Il lui tend une main gantée de cuir noir.
— Antoine Adélaïde, répond le vigile en serrant la main tendue.
— Martiniquais ?
— Le Lamentin, à l’est de Fort-de-France.
— Dans les terres, oui, je connais, j’ai été posté dans le coin il y a longtemps. C’est là que j’ai attrapé ça.
Il pointe du doigt une cicatrice boursouflée qui lui barre la tempe jusqu’à la paupière supérieure droite.
Curieux, le Créole risque :
— Accident de manœuvre ?
Cette explication fait sourire l’ancien militaire qui passe distraitement son doigt sur la ligne violacée.
— Ha ! Penses-tu ! Une bagarre dans un bar… Les autochtones sont experts au maniement de la bouteille de rhum cassée. J’ai failli devenir borgne ce jour-là…
Le chef entre dans la salle et inspecte les lieux d’un regard circulaire.
— Mes hommes vont sillonner les étages par équipe de deux, si tu pouvais dire à tes gardiens de les rejoindre, petit…

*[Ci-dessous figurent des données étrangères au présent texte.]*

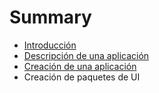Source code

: # Summary

* [Introducción](README.md)
* [Descripción de una aplicación](chapter1.md)
* [Creación de una aplicación](chapter2.md)
* Creación de paquetes de UI

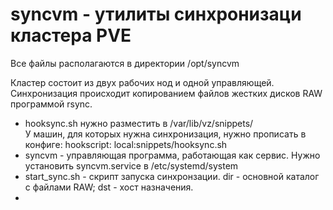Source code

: # syncvm - утилиты синхронизаци кластера PVE
Все файлы располагаются в директории /opt/syncvm  
  
Кластер состоит из двух рабочих нод и одной управляющей.  
Синхронизация происходит копированием файлов жестких дисков RAW программой rsync.  
  
- hooksync.sh нужно разместить в /var/lib/vz/snippets/  
У машин, для которых нужна синхронизация, нужно прописать в конфиге: hookscript: local:snippets/hooksync.sh  
- syncvm - управляющая программа, работающая как сервис. Нужно установить syncvm.service в /etc/systemd/system  
- start_sync.sh - скрипт запуска синхронзации. dir - основной каталог с файлами RAW; dst - хост назначения.  
-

Antoine n’est ni petit, ni même chétif du haut de ses un mètre soixante-quinze, mais il doit admettre que le commando, avec sa carrure athlétique et sa coupe en brosse poivre et sel, le domine d’une bonne demi-tête. Il emplit aussi la pièce d’une sorte de force souveraine, se déplaçant et observant les choses comme si tout lui appartenait. Ses yeux gris acier au regard perçant semblent témoigner qu’ils ont connu bien plus que des bagarres de bar.
— Bien sûr, répond Antoine, affable, en se saisissant de sa radio.
Pendant que les ordres fusent, l’ancien militaire actionne quelques boutons sur les commandes du matériel de surveillance. Comme Antoine s’approche de lui pour s’enquérir de ses intentions, il explique avant même qu’une question ne soit posée :
— J’archive les vidéos pour les autorités. Procédure standard quand il y a une attaque à main armée.
Antoine acquiesce d’un signe de tête.
— Vous les avez prévenues ?
— En chemin, oui. Une ambulance et la police ne devraient pas tarder à arriver.
— Qu’est-ce que voulait le type à votre avis ?
Macmillan se retourne en empochant les disques qui contiennent les fichiers vidéo numériques.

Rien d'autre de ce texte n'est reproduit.